Ye Baofeng, Xue Renzheng, Wu Qianlong
School of Computer and Control Engineering, Qiqihar University, Qiqihar, 161003, China.
Heilongjiang Key Laboratory of Big Data Network Security Detection and Analysis, Qiqihar University, Qiqihar, 161000, China.
Sci Rep. 2025 Jan 6;15(1):872. doi: 10.1038/s41598-024-84685-6.

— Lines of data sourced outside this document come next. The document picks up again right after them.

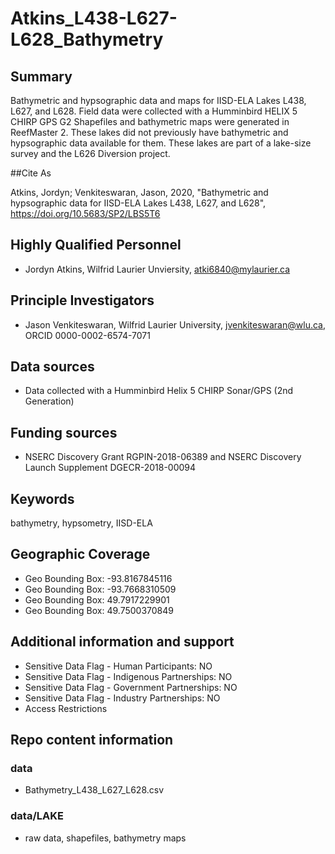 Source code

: # Atkins_L438-L627-L628_Bathymetry


## Summary

Bathymetric and hypsographic data and maps for IISD-ELA Lakes L438, L627, and L628. Field data were collected with a Humminbird HELIX 5 CHIRP GPS G2 Shapefiles and bathymetric maps were generated in ReefMaster 2. These lakes did not previously have bathymetric and hypsographic data available for them. These lakes are part of a lake-size survey and the L626 Diversion project.

##Cite As

Atkins, Jordyn; Venkiteswaran, Jason, 2020, "Bathymetric and hypsographic data for IISD-ELA Lakes L438, L627, and L628", https://doi.org/10.5683/SP2/LBS5T6

## Highly Qualified Personnel

- Jordyn Atkins, Wilfrid Laurier Unviersity, atki6840@mylaurier.ca

## Principle Investigators

- Jason Venkiteswaran, Wilfrid Laurier University, jvenkiteswaran@wlu.ca, ORCID 0000-0002-6574-7071

## Data sources

- Data collected with a Humminbird Helix 5 CHIRP Sonar/GPS (2nd Generation)

## Funding sources

- NSERC Discovery Grant RGPIN-2018-06389 and NSERC Discovery Launch Supplement DGECR-2018-00094

## Keywords

bathymetry, hypsometry, IISD-ELA

## Geographic Coverage

- Geo Bounding Box: -93.8167845116
- Geo Bounding Box: -93.7668310509
- Geo Bounding Box: 49.7917229901
- Geo Bounding Box: 49.7500370849

## Additional information and support

- Sensitive Data Flag - Human Participants: NO
- Sensitive Data Flag - Indigenous Partnerships: NO
- Sensitive Data Flag - Government Partnerships: NO
- Sensitive Data Flag - Industry Partnerships: NO
- Access Restrictions

## Repo content information

### data

- Bathymetry_L438_L627_L628.csv

### data/LAKE

- raw data, shapefiles, bathymetry maps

In semantic segmentation research, spatial information and receptive fields are essential. However, currently, most algorithms focus on acquiring semantic information and lose a significant amount of spatial information, leading to a significant decrease in accuracy despite improving real-time inference speed. This paper proposes a new method to address this issue. Specifically, we have designed a new module (HFRM) that combines channel attention and spatial attention to retrieve the spatial information lost during downsampling and enhance object classification accuracy. Regarding fusing spatial and semantic information, we have designed a new module (HFFM) to merge features of two different levels more effectively and capture a larger receptive field through an attention mechanism. Additionally, edge detection methods have been incorporated to enhance the extraction of boundary information. Experimental results demonstrate that for an input size of 512 × 1024, our proposed method achieves 73.6% mIoU at 176 frames per second (FPS) on the Cityscapes dataset and 70.0% mIoU at 146 FPS on Camvid. Compared to existing networks, our Model achieves faster inference speed while maintaining accuracy, enhancing its practicality.
在语义分割研究中,空间信息和感受野至关重要。然而,目前大多数算法专注于获取语义信息,丢失了大量空间信息,尽管提高了实时推理速度,但导致准确率大幅下降。本文提出了一种新方法来解决这个问题。具体来说,我们设计了一个新模块(HFRM),它结合了通道注意力和空间注意力,以检索下采样过程中丢失的空间信息,并提高目标分类准确率。关于融合空间和语义信息,我们设计了一个新模块(HFFM),通过注意力机制更有效地合并两个不同层次的特征,并捕获更大的感受野。此外,还引入了边缘检测方法来增强边界信息的提取。实验结果表明,对于512×1024的输入尺寸,我们提出的方法在Cityscapes数据集上以每秒176帧(FPS)的速度实现了73.6%的平均交并比(mIoU),在Camvid数据集上以每秒146帧的速度实现了70.0%的mIoU。与现有网络相比,我们的模型在保持准确率的同时实现了更快的推理速度,提高了其实用性。